Excerpted data
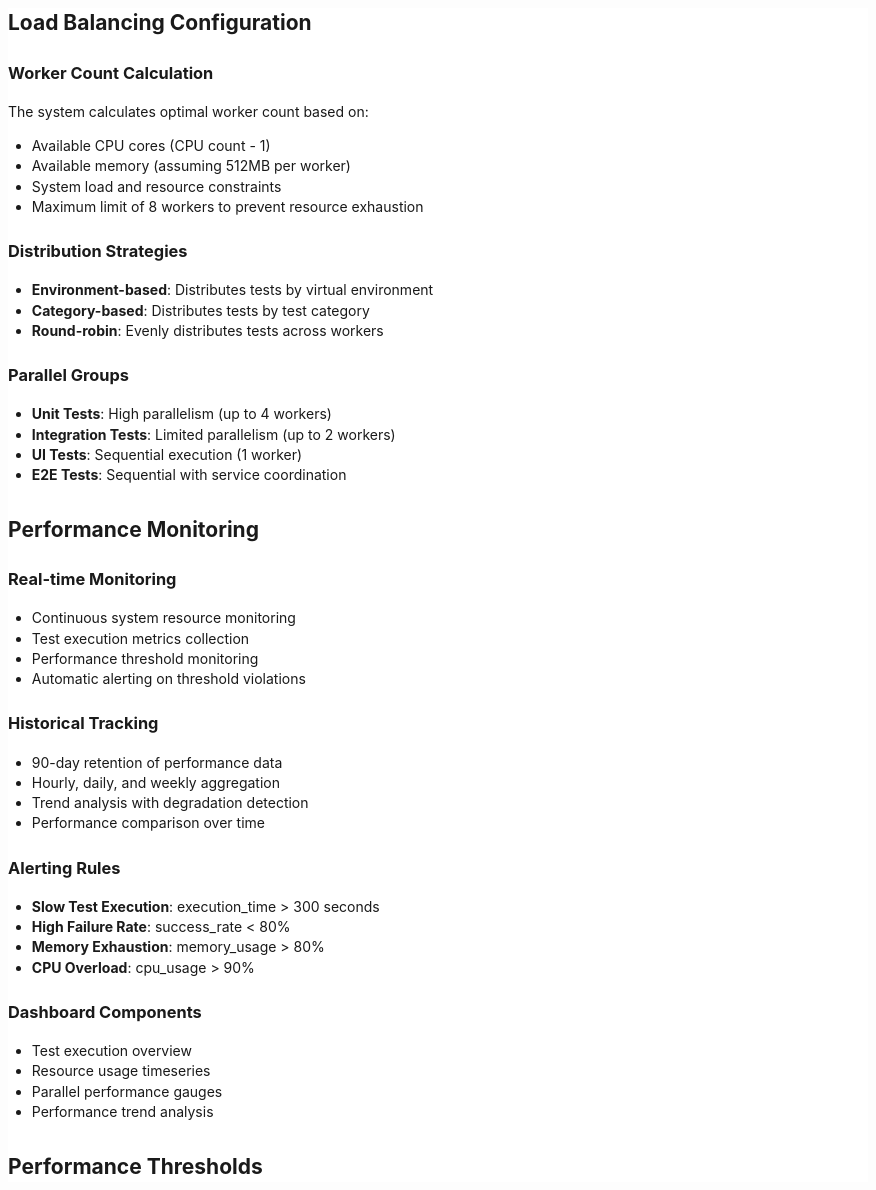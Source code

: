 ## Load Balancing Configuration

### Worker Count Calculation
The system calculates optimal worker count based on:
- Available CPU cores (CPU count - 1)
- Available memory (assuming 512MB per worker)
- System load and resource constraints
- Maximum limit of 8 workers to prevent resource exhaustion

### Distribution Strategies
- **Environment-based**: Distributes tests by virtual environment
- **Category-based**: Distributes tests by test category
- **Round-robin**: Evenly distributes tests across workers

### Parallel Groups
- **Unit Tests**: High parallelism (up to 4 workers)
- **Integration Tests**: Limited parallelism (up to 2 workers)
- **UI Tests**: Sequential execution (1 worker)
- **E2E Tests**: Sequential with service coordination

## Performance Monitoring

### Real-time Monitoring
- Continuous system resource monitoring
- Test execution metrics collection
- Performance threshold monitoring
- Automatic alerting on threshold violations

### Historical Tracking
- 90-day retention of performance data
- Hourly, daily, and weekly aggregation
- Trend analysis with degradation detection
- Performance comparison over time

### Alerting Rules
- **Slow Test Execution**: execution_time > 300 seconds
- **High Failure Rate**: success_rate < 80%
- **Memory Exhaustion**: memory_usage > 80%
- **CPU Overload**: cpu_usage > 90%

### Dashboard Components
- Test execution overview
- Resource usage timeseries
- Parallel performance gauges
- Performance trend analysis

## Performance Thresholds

Exercise directions
Every line from the one that contains "- **Slow Test" down to and including the last line of the records above must be set down exactly, with nothing else.

Your solution
- **Slow Test Execution**: execution_time > 300 seconds
- **High Failure Rate**: success_rate < 80%
- **Memory Exhaustion**: memory_usage > 80%
- **CPU Overload**: cpu_usage > 90%

### Dashboard Components
- Test execution overview
- Resource usage timeseries
- Parallel performance gauges
- Performance trend analysis

## Performance Thresholds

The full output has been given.